THE RECORDS:
=====
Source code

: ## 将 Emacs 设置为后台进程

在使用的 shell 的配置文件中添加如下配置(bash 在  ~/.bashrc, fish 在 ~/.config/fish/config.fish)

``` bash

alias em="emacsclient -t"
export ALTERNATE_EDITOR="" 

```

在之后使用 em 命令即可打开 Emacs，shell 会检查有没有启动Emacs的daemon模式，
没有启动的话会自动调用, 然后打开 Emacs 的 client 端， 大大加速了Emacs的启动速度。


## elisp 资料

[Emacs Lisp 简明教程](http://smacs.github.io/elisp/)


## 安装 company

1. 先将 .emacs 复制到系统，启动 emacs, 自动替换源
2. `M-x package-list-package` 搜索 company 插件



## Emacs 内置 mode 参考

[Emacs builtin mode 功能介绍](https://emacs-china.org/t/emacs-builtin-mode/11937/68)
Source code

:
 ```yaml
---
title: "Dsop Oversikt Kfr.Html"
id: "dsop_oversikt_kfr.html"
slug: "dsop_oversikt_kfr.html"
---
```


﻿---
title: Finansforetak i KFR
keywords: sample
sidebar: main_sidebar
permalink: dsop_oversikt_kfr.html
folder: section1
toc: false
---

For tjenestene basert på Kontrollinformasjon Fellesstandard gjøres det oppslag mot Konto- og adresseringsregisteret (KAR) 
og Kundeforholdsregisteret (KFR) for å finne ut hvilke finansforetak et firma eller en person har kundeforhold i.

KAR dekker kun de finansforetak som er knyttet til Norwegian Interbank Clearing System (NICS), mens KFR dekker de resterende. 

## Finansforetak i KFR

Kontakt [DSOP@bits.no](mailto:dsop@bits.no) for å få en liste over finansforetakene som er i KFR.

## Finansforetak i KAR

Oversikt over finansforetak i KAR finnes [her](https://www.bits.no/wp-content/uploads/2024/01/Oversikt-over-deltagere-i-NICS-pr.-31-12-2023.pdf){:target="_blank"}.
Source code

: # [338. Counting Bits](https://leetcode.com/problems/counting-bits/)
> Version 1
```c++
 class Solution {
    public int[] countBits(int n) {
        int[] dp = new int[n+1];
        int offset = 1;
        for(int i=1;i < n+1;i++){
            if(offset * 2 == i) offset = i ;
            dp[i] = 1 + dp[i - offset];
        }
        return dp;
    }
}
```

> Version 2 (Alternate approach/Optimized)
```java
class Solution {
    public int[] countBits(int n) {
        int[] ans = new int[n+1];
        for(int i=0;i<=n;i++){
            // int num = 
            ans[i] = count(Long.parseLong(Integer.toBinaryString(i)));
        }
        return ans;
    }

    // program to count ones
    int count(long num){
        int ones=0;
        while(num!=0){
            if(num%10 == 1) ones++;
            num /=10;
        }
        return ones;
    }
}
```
=====
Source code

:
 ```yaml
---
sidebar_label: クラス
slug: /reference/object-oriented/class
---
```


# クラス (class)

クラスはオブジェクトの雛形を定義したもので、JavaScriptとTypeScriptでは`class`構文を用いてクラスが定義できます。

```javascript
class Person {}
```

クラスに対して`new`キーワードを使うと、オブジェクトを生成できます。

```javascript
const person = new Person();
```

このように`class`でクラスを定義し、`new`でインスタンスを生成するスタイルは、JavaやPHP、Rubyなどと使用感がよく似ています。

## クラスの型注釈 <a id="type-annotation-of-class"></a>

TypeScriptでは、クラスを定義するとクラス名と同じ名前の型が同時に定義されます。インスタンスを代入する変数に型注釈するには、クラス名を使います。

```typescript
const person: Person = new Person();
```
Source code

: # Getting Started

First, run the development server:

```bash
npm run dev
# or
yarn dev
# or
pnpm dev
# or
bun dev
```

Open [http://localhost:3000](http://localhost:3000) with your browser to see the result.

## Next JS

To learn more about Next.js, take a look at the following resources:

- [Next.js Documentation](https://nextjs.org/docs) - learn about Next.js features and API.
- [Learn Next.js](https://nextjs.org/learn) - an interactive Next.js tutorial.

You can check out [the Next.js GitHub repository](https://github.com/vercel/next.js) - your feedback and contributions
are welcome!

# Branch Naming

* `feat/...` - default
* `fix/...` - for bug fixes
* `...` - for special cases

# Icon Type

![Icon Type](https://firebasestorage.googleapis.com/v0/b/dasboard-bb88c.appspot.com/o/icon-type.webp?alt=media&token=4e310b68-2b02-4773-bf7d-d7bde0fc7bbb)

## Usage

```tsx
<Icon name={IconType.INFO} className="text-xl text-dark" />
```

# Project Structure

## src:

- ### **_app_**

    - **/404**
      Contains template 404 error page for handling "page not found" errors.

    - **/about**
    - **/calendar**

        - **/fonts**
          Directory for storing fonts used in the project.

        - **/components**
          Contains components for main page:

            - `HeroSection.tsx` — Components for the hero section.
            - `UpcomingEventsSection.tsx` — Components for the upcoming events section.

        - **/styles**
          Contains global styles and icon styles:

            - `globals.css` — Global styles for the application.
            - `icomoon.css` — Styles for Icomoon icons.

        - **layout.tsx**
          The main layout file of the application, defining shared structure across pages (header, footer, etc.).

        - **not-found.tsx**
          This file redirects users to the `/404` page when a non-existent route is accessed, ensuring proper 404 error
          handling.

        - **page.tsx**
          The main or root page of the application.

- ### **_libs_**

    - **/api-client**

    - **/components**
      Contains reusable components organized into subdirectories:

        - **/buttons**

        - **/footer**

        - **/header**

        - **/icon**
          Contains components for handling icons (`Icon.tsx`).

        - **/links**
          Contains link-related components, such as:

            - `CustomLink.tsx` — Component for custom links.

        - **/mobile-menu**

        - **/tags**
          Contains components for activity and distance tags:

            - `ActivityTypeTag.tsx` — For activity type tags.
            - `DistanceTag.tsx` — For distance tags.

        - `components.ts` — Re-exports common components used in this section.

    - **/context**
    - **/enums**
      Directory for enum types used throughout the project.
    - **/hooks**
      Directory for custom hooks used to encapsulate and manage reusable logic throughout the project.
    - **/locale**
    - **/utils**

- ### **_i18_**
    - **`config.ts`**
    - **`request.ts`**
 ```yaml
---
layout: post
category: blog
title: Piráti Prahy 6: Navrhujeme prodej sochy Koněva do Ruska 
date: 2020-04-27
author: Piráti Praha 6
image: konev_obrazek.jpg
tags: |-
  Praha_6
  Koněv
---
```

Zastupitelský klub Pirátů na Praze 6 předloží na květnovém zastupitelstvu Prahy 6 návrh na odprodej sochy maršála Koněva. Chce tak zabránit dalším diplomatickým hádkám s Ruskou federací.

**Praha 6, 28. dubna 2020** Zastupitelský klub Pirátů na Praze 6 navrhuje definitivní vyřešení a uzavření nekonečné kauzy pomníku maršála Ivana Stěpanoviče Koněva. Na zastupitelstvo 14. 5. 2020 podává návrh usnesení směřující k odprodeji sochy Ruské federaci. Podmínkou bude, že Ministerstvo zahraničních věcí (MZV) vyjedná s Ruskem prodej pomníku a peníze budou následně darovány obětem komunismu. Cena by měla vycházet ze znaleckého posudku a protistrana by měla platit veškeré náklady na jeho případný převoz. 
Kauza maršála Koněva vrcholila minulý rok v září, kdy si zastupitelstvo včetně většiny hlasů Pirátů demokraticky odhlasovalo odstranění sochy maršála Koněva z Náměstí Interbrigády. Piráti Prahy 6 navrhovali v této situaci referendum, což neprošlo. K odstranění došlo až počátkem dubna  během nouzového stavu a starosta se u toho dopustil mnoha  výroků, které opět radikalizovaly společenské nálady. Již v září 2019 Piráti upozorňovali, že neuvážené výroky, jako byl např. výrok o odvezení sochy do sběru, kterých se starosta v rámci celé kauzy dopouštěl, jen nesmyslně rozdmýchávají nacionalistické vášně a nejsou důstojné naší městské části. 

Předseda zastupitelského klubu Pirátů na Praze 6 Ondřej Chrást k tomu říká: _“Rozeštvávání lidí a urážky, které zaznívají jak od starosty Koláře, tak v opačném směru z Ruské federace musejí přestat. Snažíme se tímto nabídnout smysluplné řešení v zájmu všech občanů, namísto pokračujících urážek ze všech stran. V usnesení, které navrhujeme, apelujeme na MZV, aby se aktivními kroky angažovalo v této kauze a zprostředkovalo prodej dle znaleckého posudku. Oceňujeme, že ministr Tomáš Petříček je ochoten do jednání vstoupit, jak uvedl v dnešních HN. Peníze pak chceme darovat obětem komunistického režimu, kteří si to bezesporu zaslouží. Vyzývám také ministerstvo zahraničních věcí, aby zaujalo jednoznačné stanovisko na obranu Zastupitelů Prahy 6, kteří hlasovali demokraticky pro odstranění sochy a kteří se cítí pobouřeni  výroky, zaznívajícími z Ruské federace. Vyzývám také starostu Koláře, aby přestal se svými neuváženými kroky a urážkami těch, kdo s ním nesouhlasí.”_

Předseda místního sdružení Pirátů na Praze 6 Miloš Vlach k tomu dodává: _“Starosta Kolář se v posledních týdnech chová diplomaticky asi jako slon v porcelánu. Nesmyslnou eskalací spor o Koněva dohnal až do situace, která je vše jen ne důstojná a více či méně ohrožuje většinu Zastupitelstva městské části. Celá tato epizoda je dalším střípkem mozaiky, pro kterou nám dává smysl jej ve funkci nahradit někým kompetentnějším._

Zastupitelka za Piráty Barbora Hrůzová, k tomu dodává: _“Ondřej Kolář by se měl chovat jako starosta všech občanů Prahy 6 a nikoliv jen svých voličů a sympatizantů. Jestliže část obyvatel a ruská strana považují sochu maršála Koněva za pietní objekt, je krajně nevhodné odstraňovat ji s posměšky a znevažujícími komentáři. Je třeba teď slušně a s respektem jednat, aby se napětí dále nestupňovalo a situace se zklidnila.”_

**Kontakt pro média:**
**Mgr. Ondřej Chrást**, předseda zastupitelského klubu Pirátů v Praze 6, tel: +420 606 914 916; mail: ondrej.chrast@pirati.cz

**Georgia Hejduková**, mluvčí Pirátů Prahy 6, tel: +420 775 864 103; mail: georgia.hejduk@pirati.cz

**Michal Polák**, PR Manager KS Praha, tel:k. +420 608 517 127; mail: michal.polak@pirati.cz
=====
WHAT IS EXPECTED:
Would you retype the lines above from the one with "- **/context**" down to the one with "Kauza maršála Koněva", word for word, both ends included and no other lines?

RESULT BELOW:
    - **/context**
    - **/enums**
      Directory for enum types used throughout the project.
    - **/hooks**
      Directory for custom hooks used to encapsulate and manage reusable logic throughout the project.
    - **/locale**
    - **/utils**

- ### **_i18_**
    - **`config.ts`**
    - **`request.ts`**
 ```yaml
---
layout: post
category: blog
title: Piráti Prahy 6: Navrhujeme prodej sochy Koněva do Ruska 
date: 2020-04-27
author: Piráti Praha 6
image: konev_obrazek.jpg
tags: |-
  Praha_6
  Koněv
---
```

Zastupitelský klub Pirátů na Praze 6 předloží na květnovém zastupitelstvu Prahy 6 návrh na odprodej sochy maršála Koněva. Chce tak zabránit dalším diplomatickým hádkám s Ruskou federací.

**Praha 6, 28. dubna 2020** Zastupitelský klub Pirátů na Praze 6 navrhuje definitivní vyřešení a uzavření nekonečné kauzy pomníku maršála Ivana Stěpanoviče Koněva. Na zastupitelstvo 14. 5. 2020 podává návrh usnesení směřující k odprodeji sochy Ruské federaci. Podmínkou bude, že Ministerstvo zahraničních věcí (MZV) vyjedná s Ruskem prodej pomníku a peníze budou následně darovány obětem komunismu. Cena by měla vycházet ze znaleckého posudku a protistrana by měla platit veškeré náklady na jeho případný převoz. 
Kauza maršála Koněva vrcholila minulý rok v září, kdy si zastupitelstvo včetně většiny hlasů Pirátů demokraticky odhlasovalo odstranění sochy maršála Koněva z Náměstí Interbrigády. Piráti Prahy 6 navrhovali v této situaci referendum, což neprošlo. K odstranění došlo až počátkem dubna  během nouzového stavu a starosta se u toho dopustil mnoha  výroků, které opět radikalizovaly společenské nálady. Již v září 2019 Piráti upozorňovali, že neuvážené výroky, jako byl např. výrok o odvezení sochy do sběru, kterých se starosta v rámci celé kauzy dopouštěl, jen nesmyslně rozdmýchávají nacionalistické vášně a nejsou důstojné naší městské části. 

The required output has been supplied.